Harry Martinson (1904-1978) schrieb über das unermesslich Große und das stecknadelgroß Kleine, das Nahe und das Ferne - er ließ, so die Begründung für seinen Literaturnobelpreis 1974, »in einem Tautropfen den Kosmos sich spiegeln«. In »Aniara«, seinem legendären Weltraumepos in 103 Gesängen, begleitet er eine Gruppe von Menschen, die sich ihrem eigenen und dem Ende der Welt stellen müssen. Mit dem Raumschiff »Aniara« waren sie auf dem Weg zum Mars, wohin sie von der durch Atomkrieg und Ausbeutung unbewohnbar gewordenen Erde evakuiert werden sollten. Doch die »Aniara« ist außer Kontrolle geraten und taumelt nun mitsamt ihren Insassen durchs All. Ohne Ziel, ohne Aussicht auf Rettung. Und menschliches Leben wird nur noch möglich sein, solange die Sauerstoffreserven ausreichen. Geschrieben vor dem historischen Hintergrund von Hiroshima und der Wasserstoffbombe, den Gräueln der Weltkriege und der Zerstörung der Natur, wirft Harry Martinson all seine poetische Kraft in die Waagschale, um uns tief in die spirituelle und existenzielle Verzweiflung der Menschen eintauchen zu lassen, die der versagenden Technik und den Auswirkungen ihrer eigenen Rücksichtslosigkeit ausgeliefert sind. Wie lässt sich in dieser Ausnahmesituation noch Trost, Sinn und innerer Friede finden? In grandiosen Bildern - mit poetischem Verständnis von Lena Mareen Bruns in ein facettenreiches, vielstimmig klingendes Deutsch gebracht - verdeutlicht Martinson uns die in unseren Händen liegende Verantwortung. Nie wurden Verlorenheit und die Konsequenzen unseres Handelns in schönere Worte gefasst.
Perlentaucher-Notiz zur Dlf-Rezension
Rezensentin Meike Feßmann liest Harry Martinsons "Aniara" rund 70 Jahre nach dessen Erscheinen und stellt fest: Als "philosophische Versuchsanordnung" kann das Versepos über ein Raumschiff voller Erd-Exilanten, das auf dem Weg zum Mars vom Weg abkommt, immer noch Aufschluss geben: über die menschliche Sehnsucht nach dem Tod, über die Notwendigkeit von Gemeinschaft und Hoffnung.
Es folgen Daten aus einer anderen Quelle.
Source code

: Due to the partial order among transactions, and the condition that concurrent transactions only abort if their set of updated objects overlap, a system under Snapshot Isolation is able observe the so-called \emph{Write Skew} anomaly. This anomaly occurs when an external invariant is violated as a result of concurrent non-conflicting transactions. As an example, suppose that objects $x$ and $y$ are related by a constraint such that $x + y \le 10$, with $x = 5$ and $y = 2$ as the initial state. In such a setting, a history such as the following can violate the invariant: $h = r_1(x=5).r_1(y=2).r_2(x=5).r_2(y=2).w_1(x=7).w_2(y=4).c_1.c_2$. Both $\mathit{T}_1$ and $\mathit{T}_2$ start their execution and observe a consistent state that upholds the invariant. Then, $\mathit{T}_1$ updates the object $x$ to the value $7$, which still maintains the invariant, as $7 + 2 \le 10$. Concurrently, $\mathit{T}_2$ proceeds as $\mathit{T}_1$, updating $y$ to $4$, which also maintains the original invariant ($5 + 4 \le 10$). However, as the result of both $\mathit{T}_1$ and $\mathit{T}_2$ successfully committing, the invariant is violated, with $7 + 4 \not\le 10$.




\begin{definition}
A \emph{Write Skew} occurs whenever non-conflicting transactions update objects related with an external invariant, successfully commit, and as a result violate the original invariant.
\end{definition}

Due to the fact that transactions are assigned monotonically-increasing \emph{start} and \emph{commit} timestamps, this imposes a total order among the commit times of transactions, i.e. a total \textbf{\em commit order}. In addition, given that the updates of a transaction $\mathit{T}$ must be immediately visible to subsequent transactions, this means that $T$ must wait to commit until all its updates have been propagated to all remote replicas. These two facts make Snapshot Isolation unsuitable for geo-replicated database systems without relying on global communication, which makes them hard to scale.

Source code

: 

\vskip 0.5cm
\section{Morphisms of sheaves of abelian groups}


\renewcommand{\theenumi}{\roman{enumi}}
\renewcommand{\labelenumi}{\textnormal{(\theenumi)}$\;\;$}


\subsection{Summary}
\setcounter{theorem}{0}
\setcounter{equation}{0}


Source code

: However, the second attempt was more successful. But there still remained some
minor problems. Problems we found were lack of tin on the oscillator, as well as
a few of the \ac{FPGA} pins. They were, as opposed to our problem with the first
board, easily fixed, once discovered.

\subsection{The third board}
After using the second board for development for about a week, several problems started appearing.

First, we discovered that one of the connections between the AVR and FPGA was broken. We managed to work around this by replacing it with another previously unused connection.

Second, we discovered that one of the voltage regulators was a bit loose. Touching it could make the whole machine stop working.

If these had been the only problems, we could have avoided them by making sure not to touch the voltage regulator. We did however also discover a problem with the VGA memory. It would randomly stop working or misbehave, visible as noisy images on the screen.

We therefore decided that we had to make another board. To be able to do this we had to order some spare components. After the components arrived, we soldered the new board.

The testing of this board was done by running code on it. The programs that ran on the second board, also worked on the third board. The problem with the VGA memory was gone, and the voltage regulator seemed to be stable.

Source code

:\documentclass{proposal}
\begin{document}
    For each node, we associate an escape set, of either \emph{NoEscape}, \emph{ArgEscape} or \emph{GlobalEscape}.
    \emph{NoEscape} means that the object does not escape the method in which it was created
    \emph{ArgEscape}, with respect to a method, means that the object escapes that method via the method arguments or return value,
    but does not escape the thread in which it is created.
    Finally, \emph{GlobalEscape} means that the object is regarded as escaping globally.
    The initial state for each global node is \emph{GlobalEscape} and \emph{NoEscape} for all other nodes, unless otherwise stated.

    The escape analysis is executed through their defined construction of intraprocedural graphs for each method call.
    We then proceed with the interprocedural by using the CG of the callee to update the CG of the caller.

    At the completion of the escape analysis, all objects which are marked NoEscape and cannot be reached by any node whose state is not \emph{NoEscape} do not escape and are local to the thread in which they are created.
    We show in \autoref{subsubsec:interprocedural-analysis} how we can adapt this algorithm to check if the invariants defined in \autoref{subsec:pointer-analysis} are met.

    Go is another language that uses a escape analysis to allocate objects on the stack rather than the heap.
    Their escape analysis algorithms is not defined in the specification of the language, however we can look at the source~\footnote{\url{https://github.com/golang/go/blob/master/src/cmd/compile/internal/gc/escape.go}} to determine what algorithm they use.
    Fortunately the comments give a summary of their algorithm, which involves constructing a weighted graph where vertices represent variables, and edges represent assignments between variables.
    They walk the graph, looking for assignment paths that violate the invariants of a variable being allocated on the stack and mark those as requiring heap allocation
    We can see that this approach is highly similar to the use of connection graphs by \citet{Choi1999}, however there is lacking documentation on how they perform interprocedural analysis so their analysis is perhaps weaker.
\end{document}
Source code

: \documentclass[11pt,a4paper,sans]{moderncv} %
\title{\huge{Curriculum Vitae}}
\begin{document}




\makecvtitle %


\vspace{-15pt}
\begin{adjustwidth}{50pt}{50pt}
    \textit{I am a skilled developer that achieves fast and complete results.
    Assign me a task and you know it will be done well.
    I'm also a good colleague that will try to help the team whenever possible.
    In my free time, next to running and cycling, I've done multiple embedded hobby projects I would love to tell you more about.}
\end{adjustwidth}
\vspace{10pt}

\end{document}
Das Bild der absoluten Einsamkeit, das der schwedische Autor hier entwirft, wirkt immer noch, auch auf uns Gegenwärtige, wobei das Gefühl der Verlassenheit, das dieses Bild erzeugt, für Feßmann wie "umwölkt" ist von Geistern "biederer Bilder" der 50er Jahre. Auch in technologischer Hinsicht kann der Text nicht mithalten mit modernerer philosophischer Science Fiction, und sprachlich fällt er hinter andere Langgedichte wie etwa T.S. Eliots "The Waste Land" zurück. Lesenswert ist "Aniara" dennoch: Gerade in der Diskrepanz dessen, was damals und was heute vorstellbar ist, liegt die analytische Stärke des Romans, so die Rezensentin.